In connection with this annunciation, let us notice four things, in particular: First of all, the angelic messenger himself. There are only two elect angels mentioned by name in Holy Scripture, Gabriel and Michael. Michael is the archangel. Men talk of archangels. Scripture never uses the plural in this case, but tells us of only one archangel, Michael, the great prince, who stands for the children of Israel; that is, he seems to be their protecting guide in large measure. Gabriel appears to be the messenger of the throne. It was he who revealed the counsels of God, in regard to the coming of Messiah, to Daniel. He told Zacharias that he was to be the father of John the Baptist. And here we see him appearing to Mary making known to her the glad message that she was chosen of God to be the mother of the Saviour.
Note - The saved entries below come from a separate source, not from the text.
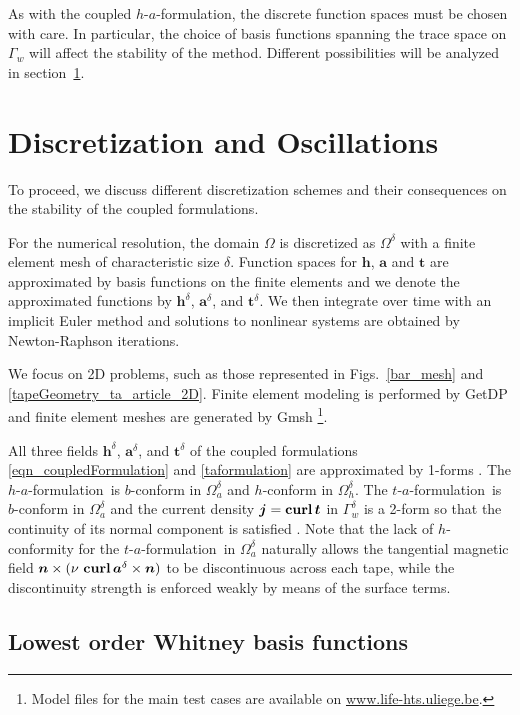 \documentclass[journal]{IEEEtran}
\renewcommand{\vec}[1]{\boldsymbol{#1}} %
\newcommand{\curl}{\text{\textbf{curl}}\, }
\renewcommand{\a}{\vec a}
\renewcommand{\t}{\vec t}
\newcommand{\n}{\vec n}
\newcommand{\h}{\vec h}
\renewcommand{\j}{\vec j}
\renewcommand{\O}{\Omega}
\newcommand{\haf}{$h$-$a$-formulation\ }
\newcommand{\taf}{$t$-$a$-formulation\ }
\newcommand{\Oad}{\Omega_a^\delta}
\newcommand{\Ohd}{\Omega_h^\delta}
\newcommand{\Gwd}{\Gamma_w^\delta}
\newcommand{\ad}{\vec a^{\delta}}
\newcommand{\td}{\vec t^{\delta}}
\newcommand{\hd}{\vec h^{\delta}}
\begin{document}
As with the coupled $h$-$a$-formulation, the discrete function spaces must be chosen with care. In particular, the choice of basis functions spanning the trace space on $\Gamma_w$ will affect the stability of the method. Different possibilities will be analyzed in section~\ref{sec_discretization}.

\section{Discretization and Oscillations}\label{sec_discretization}

To proceed, we discuss different discretization schemes and their consequences on the stability of the coupled formulations.

For the numerical resolution, the domain $\O$ is discretized as $\O^\delta$ with a finite element mesh of characteristic size $\delta$. Function spaces for $\h$, $\a$ and $\t$ are approximated by basis functions on the finite elements and we denote the approximated functions by $\hd$, $\ad$, and $\td$. We then integrate over time with an implicit Euler method and solutions to nonlinear systems are obtained by Newton-Raphson iterations.

We focus on 2D problems, such as those represented in Figs.~\ref{bar_mesh} and \ref{tapeGeometry_ta_article_2D}. Finite element modeling is performed by GetDP \cite{getdp} and finite element meshes are generated by Gmsh \cite{gmsh}\footnote{Model files for the main test cases are available on \url{www.life-hts.uliege.be}.}.

All three fields $\hd$, $\ad$, and $\td$ of the coupled formulations \eqref{eqn_coupledFormulation} and \eqref{taformulation} are approximated by 1-forms \cite{lindell2004differential}. The \haf is $b$-conform in $\Oad$ and $h$-conform in $\Ohd$. The \taf is $b$-conform in $\Oad$ and the current density $\j=\curl \t$ in $\Gwd$ is a 2-form so that the continuity of its normal component is satisfied \cite{lindell2004differential}. Note that the lack of $h$-conformity for the \taf in $\Oad$ naturally allows the tangential magnetic field $\n\times( \nu\ \curl \ad \times \n)$ to be discontinuous across each tape, while the discontinuity strength is enforced weakly by means of the surface terms.

\subsection{Lowest order Whitney basis functions}
\end{document}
I might say that in the books known as the Apocrypha-which should never be included in the canon of Scripture- we do have names given to other angels, as for instance, Raphael and Uriel, but only the two I have mentioned are spoken of by name in the inspired writings.
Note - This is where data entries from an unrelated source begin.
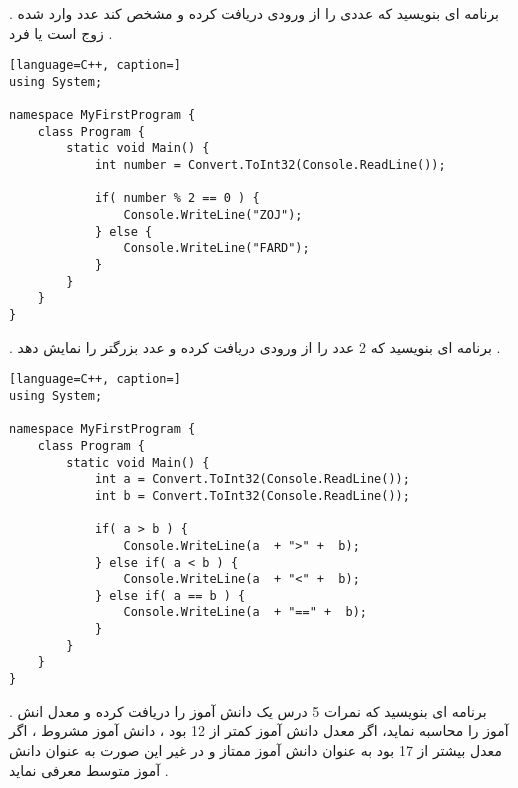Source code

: \documentclass[12pt]{article}
\begin{document}
\newpage

 . برنامه ای بنویسید که عددی را از ورودی دریافت کرده و مشخص کند عدد وارد شده زوج است یا فرد .






\begin{latin}
\begin{lstlisting}[language=C++, caption=]
using System;

namespace MyFirstProgram {
	class Program {
		static void Main() {
			int number = Convert.ToInt32(Console.ReadLine());
	
			if( number % 2 == 0 ) {
				Console.WriteLine("ZOJ");
			} else {
				Console.WriteLine("FARD");
			}
		}
	}
}
\end{lstlisting}
\end{latin}







\newpage

 . برنامه ای بنویسید که 2 عدد را از ورودی دریافت کرده و عدد بزرگتر را نمایش دهد .




\begin{latin}
\begin{lstlisting}[language=C++, caption=]
using System;

namespace MyFirstProgram {
	class Program {
		static void Main() {
			int a = Convert.ToInt32(Console.ReadLine());
			int b = Convert.ToInt32(Console.ReadLine());
	
			if( a > b ) {
				Console.WriteLine(a  + ">" +  b);
			} else if( a < b ) {
				Console.WriteLine(a  + "<" +  b);
			} else if( a == b ) {
				Console.WriteLine(a  + "==" +  b);
			}
		}
	}
}
\end{lstlisting}
\end{latin}






\newpage

 . برنامه ای بنویسید که نمرات 5 درس یک دانش آموز را دریافت کرده و معدل انش آموز را محاسبه نماید، اگر معدل دانش آموز کمتر از 12 بود ، دانش آموز مشروط ، اگر معدل بیشتر از 17 بود به عنوان دانش آموز ممتاز و در غیر این صورت به عنوان دانش آموز متوسط معرفی نماید .
\end{document}
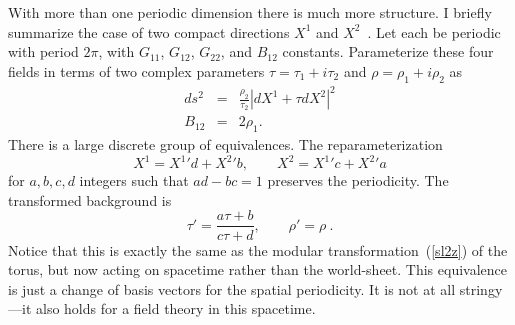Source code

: With more than one periodic dimension there is much more structure.
I briefly summarize the case of two compact directions $X^1$ and
$X^2$~\cite{du2}.  Let each be periodic with period
$2\pi$, with
$G_{11}$,
$G_{12}$, $G_{22}$, and $B_{12}$ constants.  Parameterize these
four fields in terms of two complex parameters $\tau = \tau_1 +
i\tau_2$ and $\rho = \rho_1 + i \rho_2$ as
\begin{eqnarray}
ds^2 &=& \frac{\rho_2}{\tau_2} |dX^1 + \tau dX^2|^2
\nonumber\\
B_{12} &=& 2\rho_1. \label{2dpar}
\end{eqnarray}
There is a large discrete group of equivalences.  The
reparameterization
\begin{equation}
X^1 = {X^1}' d + {X^2}' b, \qquad X^2 = {X^1}' c + {X^2}' a
\end{equation}
for $a,b,c,d$ integers such that $ad-bc = 1$ preserves the
periodicity.  The transformed background is
\begin{equation}
\tau' = \frac{a \tau + b}{c \tau + d},\qquad \rho' =  \rho\ .
\end{equation}
Notice that this is exactly the same as the modular
transformation~(\ref{sl2z}) of the torus, but now acting on
spacetime rather than the world-sheet.  This equivalence is just
a change of basis vectors for the spatial periodicity.  It is
not at all stringy---it also holds for a field theory in this
spacetime.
Then, in the second place, notice who it was whom God chose to be the mother of the humanity of His blessed Son. She was a pure virgin of the house of David. Thus the One born of her would be in very truth great David’s greater Son. It is very evident that Mary was chosen, not simply because she was a virgin, but because of her deep spirituality and her subjection to the will of God. When He chose a young woman for the high honor of becoming the mother of the Saviour, He did not take some frivolous worldly girl, living in carelessness and enjoying a butterfly existence. He chose a pious, lovely, young woman, who delighted in doing the will of God and ever sought to be subject to His Word.
Then note what is written concerning him who was to head up the little household in Nazareth. This virgin was espoused to a man evidently much older than she, whose name was Joseph, and he came also of David’s lineage. In fact, according to Matthew’s Gospel, it is evident that the throne rights were his, and yet he was living in obscurity, earning his way as a carpenter. Everything was out of order because Israel had drifted away from God. They were in subjection to the Roman authority, and the son of David moved about among them unknown and ignored. He was not himself to become the actual father of Jesus; but he was to be recognized legally as His father, because he married the virgin before her wonderful child was born, thus giving her the protection of his name.
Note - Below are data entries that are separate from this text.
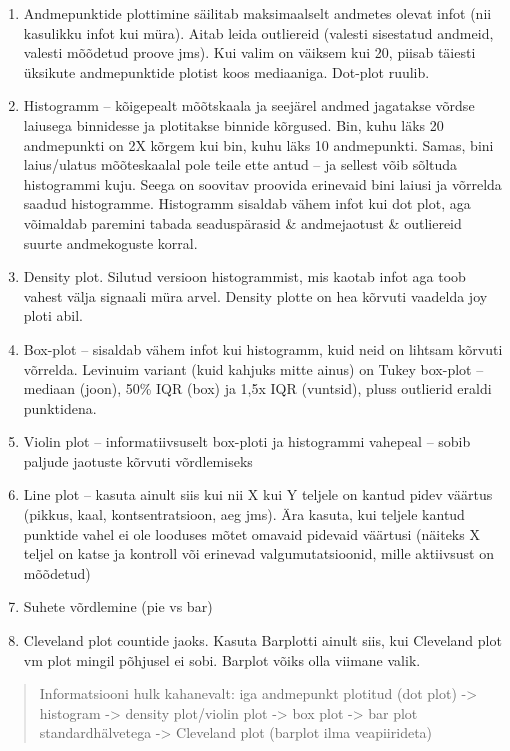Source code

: \documentclass[]{book}
\begin{document}
\begin{enumerate}
\def\labelenumi{\alph{enumi}.}
\item
  Andmepunktide plottimine säilitab maksimaalselt andmetes olevat infot
  (nii kasulikku infot kui müra). Aitab leida outliereid (valesti
  sisestatud andmeid, valesti mõõdetud proove jms). Kui valim on väiksem
  kui 20, piisab täiesti üksikute andmepunktide plotist koos mediaaniga.
  Dot-plot ruulib.
\item
  Histogramm -- kõigepealt mõõtskaala ja seejärel andmed jagatakse
  võrdse laiusega binnidesse ja plotitakse binnide kõrgused. Bin, kuhu
  läks 20 andmepunkti on 2X kõrgem kui bin, kuhu läks 10 andmepunkti.
  Samas, bini laius/ulatus mõõteskaalal pole teile ette antud -- ja
  sellest võib sõltuda histogrammi kuju. Seega on soovitav proovida
  erinevaid bini laiusi ja võrrelda saadud histogramme. Histogramm
  sisaldab vähem infot kui dot plot, aga võimaldab paremini tabada
  seaduspärasid \& andmejaotust \& outliereid suurte andmekoguste
  korral.
\item
  Density plot. Silutud versioon histogrammist, mis kaotab infot aga
  toob vahest välja signaali müra arvel. Density plotte on hea kõrvuti
  vaadelda joy ploti abil.
\item
  Box-plot -- sisaldab vähem infot kui histogramm, kuid neid on lihtsam
  kõrvuti võrrelda. Levinuim variant (kuid kahjuks mitte ainus) on Tukey
  box-plot -- mediaan (joon), 50\% IQR (box) ja 1,5x IQR (vuntsid),
  pluss outlierid eraldi punktidena.
\item
  Violin plot -- informatiivsuselt box-ploti ja histogrammi vahepeal --
  sobib paljude jaotuste kõrvuti võrdlemiseks
\item
  Line plot -- kasuta ainult siis kui nii X kui Y teljele on kantud
  pidev väärtus (pikkus, kaal, kontsentratsioon, aeg jms). Ära kasuta,
  kui teljele kantud punktide vahel ei ole looduses mõtet omavaid
  pidevaid väärtusi (näiteks X teljel on katse ja kontroll või erinevad
  valgumutatsioonid, mille aktiivsust on mõõdetud)
\item
  Suhete võrdlemine (pie vs bar)
\item
  Cleveland plot countide jaoks. Kasuta Barplotti ainult siis, kui
  Cleveland plot vm plot mingil põhjusel ei sobi. Barplot võiks olla
  viimane valik.
\end{enumerate}

\begin{quote}
Informatsiooni hulk kahanevalt: iga andmepunkt plotitud (dot plot)
-\textgreater{} histogram -\textgreater{} density plot/violin plot
-\textgreater{} box plot -\textgreater{} bar plot standardhälvetega
-\textgreater{} Cleveland plot (barplot ilma veapiirideta)
\end{quote}
\end{document}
In the fourth place, we note the colloquy between Gabriel and the Virgin Mary. Appearing suddenly before her, evidently in her own home-of which, however, we know absolutely nothing so far as the Scriptures are concerned, although tradition has invented a great many stories about that home which are absolutely unproven and therefore unreliable-the angel greeted her with these striking words: “Hail, thou that art highly favored, the Lord is with thee: blessed art thou among women.” We, of course, have our conventional ideas of what an angel looks like. Scripture does not give us any very definite description of one of these heavenly messengers. In fact, their general appearance, according to the Old Testament, was that of men of noble and superior character. Though they do not actually possess material bodies, they can evidently assume them at will. We need not suppose that Gabriel appeared to Mary glorious, winged creature. That is largely artists’ imagination. But whatever form he took, his declaration must have been an astonishment to the Virgin. We are told that “when she saw him she was troubled at his saying, and cast in her mind what manner of salutation this should be.” Apparently stricken dumb for a moment by her amazement, she waited for further word from her heavenly visitor. Then, we are told, the angel said unto her: “Fear not, Mary, for thou hast found favor with God.” “Favor” is “grace.” Let us never forget that Mary, beautiful and lovely as she must have been, was nevertheless born of a sinful race and needed a Saviour. She acknowledged this in the Magnificat which she uttered later on, when she said, “My soul doth rejoice in God my Saviour.” She had found grace with God. In other words, she was saved by His grace, sustained by His grace, and preserved by that grace to be the suitable mother for the Son of God in His humanity.
The angel Gabriel continued speaking: “Behold, thou shalt conceive in thy womb, and bring forth a Son, and shalt call His name Jesus. He shall be great, and shall be called the Son of the Highest: and the Lord God shall give unto Him the throne of His father David: and He shall reign over the house of Jacob forever; and of His kingdom there shall be no end.” This was a full Messianic declaration in keeping with the many wonderful prophecies that had been uttered concerning the coming Redeemer centuries before.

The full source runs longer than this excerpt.